Vienna - Art History Museum and Imperial Treasury

The Kunsthistorisches Museum (KHM) was built in 1891 near the Imperial Palace to house the extensive collections of the imperial family. With its vast array of works and the largest Bruegel collection in the world, it is considered one of the most eminent museums in the world. The architectural mirror image of the KHM is the Museum of Natural History on the opposite side - we didn't visit that museum though.
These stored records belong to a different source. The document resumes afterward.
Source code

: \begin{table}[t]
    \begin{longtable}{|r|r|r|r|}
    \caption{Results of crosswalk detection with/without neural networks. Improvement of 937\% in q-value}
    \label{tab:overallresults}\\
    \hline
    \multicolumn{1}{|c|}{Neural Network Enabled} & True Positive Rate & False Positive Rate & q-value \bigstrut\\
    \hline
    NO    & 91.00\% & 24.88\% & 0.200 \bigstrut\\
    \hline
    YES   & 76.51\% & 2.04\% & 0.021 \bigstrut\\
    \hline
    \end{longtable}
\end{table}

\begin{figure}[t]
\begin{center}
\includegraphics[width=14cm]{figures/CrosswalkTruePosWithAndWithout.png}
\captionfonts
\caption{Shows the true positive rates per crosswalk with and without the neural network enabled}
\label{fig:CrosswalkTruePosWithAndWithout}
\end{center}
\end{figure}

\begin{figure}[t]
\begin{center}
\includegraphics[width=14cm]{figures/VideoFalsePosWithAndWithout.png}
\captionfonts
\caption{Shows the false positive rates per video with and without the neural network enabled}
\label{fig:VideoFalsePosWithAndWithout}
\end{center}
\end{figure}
Even before we get to the collection housed by this museum, it's important to note that the building was commissioned as a museum to begin with - very different from all major museums across the world that were usually palaces to begin with and were later converted to museums. 
The inside of the building is lavishly decorated with marble, stucco ornamentations, gold-leaf, and of course, paintings. Looks like no expenses were spared to find a suitable shelter for the Habsburgs' formidable art collection. 
Paintings gallery houses numerous major art works of European art history like Raphael’s "Madonna in the Meadow," Vermeer’s "The Allegory of Painting," the Infanta paintings by Velazquez and masterworks by Rubens, Rembrandt, Dürer, Titian and Tintoretto. 

Cafe inside the museum

The Egyptian and Near Eastern Collection contains fascinating treasures from mysterious cultures long past. The Kunstkammer Vienna (Chamber of art and wonders) displays precious artworks from the Middle Ages, the Renaissance and the Baroque era. 
As with any museum, no  matter how much time one spends, it is simply never enough, so after a few hours, we decided to head to the Imperial Treasury. It is located at the Hofburg palace and contains a valuable collection of secular and ecclesiastical treasures covering over a thousand years of European history. The entrance to the treasury is at the Schweizerhof (Swiss Courtyard), the oldest part of the palace. 

The Imperial Treasury is affiliated with the KHM and hence we could buy a combined ticket for the two of them. The treasury has 21 rooms that houses a  collection of rare treasures compiled by the Imperial House of Habsburg over the course of centuries. The notable treasures include the Imperial Crown, Orb, and Sceptre of Austria. It also has the Imperial Regalia of the Emperors and Kings of the Holy Roman Empire, including the Imperial Crown of the Holy Roman Empire.

The lighting inside the treasury is very controlled and flash photography is not allowed, so again I decided to skip the photography and focused on enjoying the lavish and historical displays instead. It took us little over an hour to finish the tour - to be honest one would need more time to look at all the treasures but we were tired so we wrapped it up much quicker.